The letter from Dr. Townsend indicates that he was not involved in any hardness testing beyond that conducted on Link #57. As discussed above, the results of that testing were disclosed and therefore the court will not discuss that testing further.
It appears from the record that defendants have received the results of the hardness testing on the failed links. See Docket 34, Ex. C at 3. But because of the limited ability of defendants to conduct their own testing of the failed links, the court finds that defendants have demonstrated "exceptional circumstances" to justify the discovery of that testing. Accordingly, if plaintiffs have not disclosed all of the results of that testing, the court orders they must do so.

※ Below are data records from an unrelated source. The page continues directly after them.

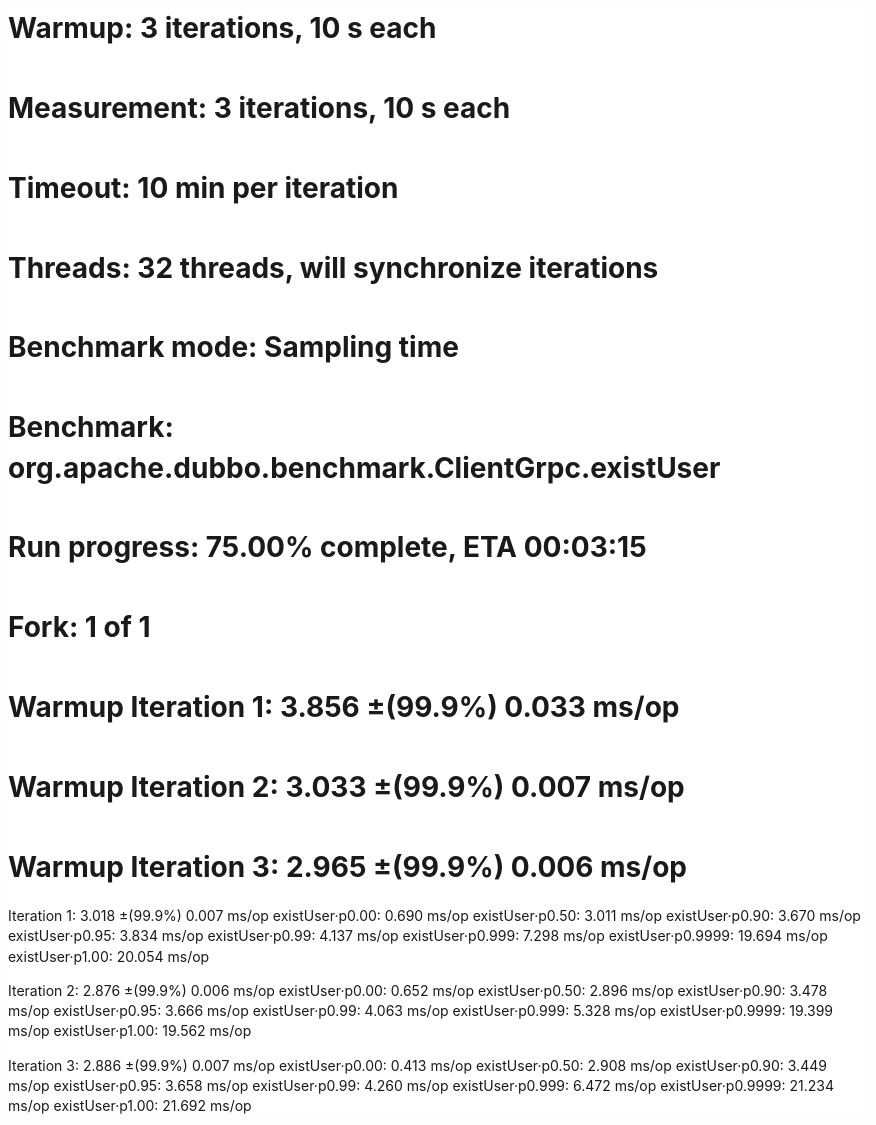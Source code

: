 # Warmup: 3 iterations, 10 s each
# Measurement: 3 iterations, 10 s each
# Timeout: 10 min per iteration
# Threads: 32 threads, will synchronize iterations
# Benchmark mode: Sampling time
# Benchmark: org.apache.dubbo.benchmark.ClientGrpc.existUser

# Run progress: 75.00% complete, ETA 00:03:15
# Fork: 1 of 1
# Warmup Iteration   1: 3.856 ±(99.9%) 0.033 ms/op
# Warmup Iteration   2: 3.033 ±(99.9%) 0.007 ms/op
# Warmup Iteration   3: 2.965 ±(99.9%) 0.006 ms/op
Iteration   1: 3.018 ±(99.9%) 0.007 ms/op
                 existUser·p0.00:   0.690 ms/op
                 existUser·p0.50:   3.011 ms/op
                 existUser·p0.90:   3.670 ms/op
                 existUser·p0.95:   3.834 ms/op
                 existUser·p0.99:   4.137 ms/op
                 existUser·p0.999:  7.298 ms/op
                 existUser·p0.9999: 19.694 ms/op
                 existUser·p1.00:   20.054 ms/op

Iteration   2: 2.876 ±(99.9%) 0.006 ms/op
                 existUser·p0.00:   0.652 ms/op
                 existUser·p0.50:   2.896 ms/op
                 existUser·p0.90:   3.478 ms/op
                 existUser·p0.95:   3.666 ms/op
                 existUser·p0.99:   4.063 ms/op
                 existUser·p0.999:  5.328 ms/op
                 existUser·p0.9999: 19.399 ms/op
                 existUser·p1.00:   19.562 ms/op

Iteration   3: 2.886 ±(99.9%) 0.007 ms/op
                 existUser·p0.00:   0.413 ms/op
                 existUser·p0.50:   2.908 ms/op
                 existUser·p0.90:   3.449 ms/op
                 existUser·p0.95:   3.658 ms/op
                 existUser·p0.99:   4.260 ms/op
                 existUser·p0.999:  6.472 ms/op
                 existUser·p0.9999: 21.234 ms/op
                 existUser·p1.00:   21.692 ms/op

Additionally, defendants may not have received the results of the testing on other unfailed links. This testing can likely be replicated by defendant on other unfailed links remaining in the chain. Nonetheless, because defendants were not involved in the initial testing, the court finds in this instance that defendants have demonstrated "exceptional circumstances" to allow them to discover which other unfailed links plaintiffs conducted hardness testing on, and the results of those tests. Plaintiffs have made no showing that the disclosure of this information would cause them prejudice. See Moore U.S.A. Inc. v. Standard Register Company, 206 F.R.D. 72 (W.D.N.Y., 2001) (holding that 26(b)(4)(B) shields discovery in part because the discovery would disclose the methods employed by the nontestifying experts, thus providing insight into the plaintiff's litigation strategy and theory of the case).
Once the testing data discussed above has been discovered by defendants, defendants will have the same data possessed by plaintiffs' nontestifying experts, and they will be able to obtain their own expert opinions based on that data. Defendants' motion to discover the opinions of plaintiffs' nontestifying experts with respect to the remainder of the chain is therefore denied for the same reasons discussed above regarding Link #57.
CONCLUSION
The record reflects that plaintiffs, through their testing of the chain, did in some ways alter the condition of the chain. Because defendants did not have an opportunity to examine the chain in its original condition, the court finds that there are "exceptional circumstances" to allow defendants to discover the nature of the destructive testing done on the chain and the results of that testing. Accordingly, plaintiffs must comply with defendants' discovery requests to the extent necessary to provide that information.
Based on the foregoing, it is hereby
ORDERED that defendants' motion to compel (Docket 31) is granted in part and denied in part as set forth in this order.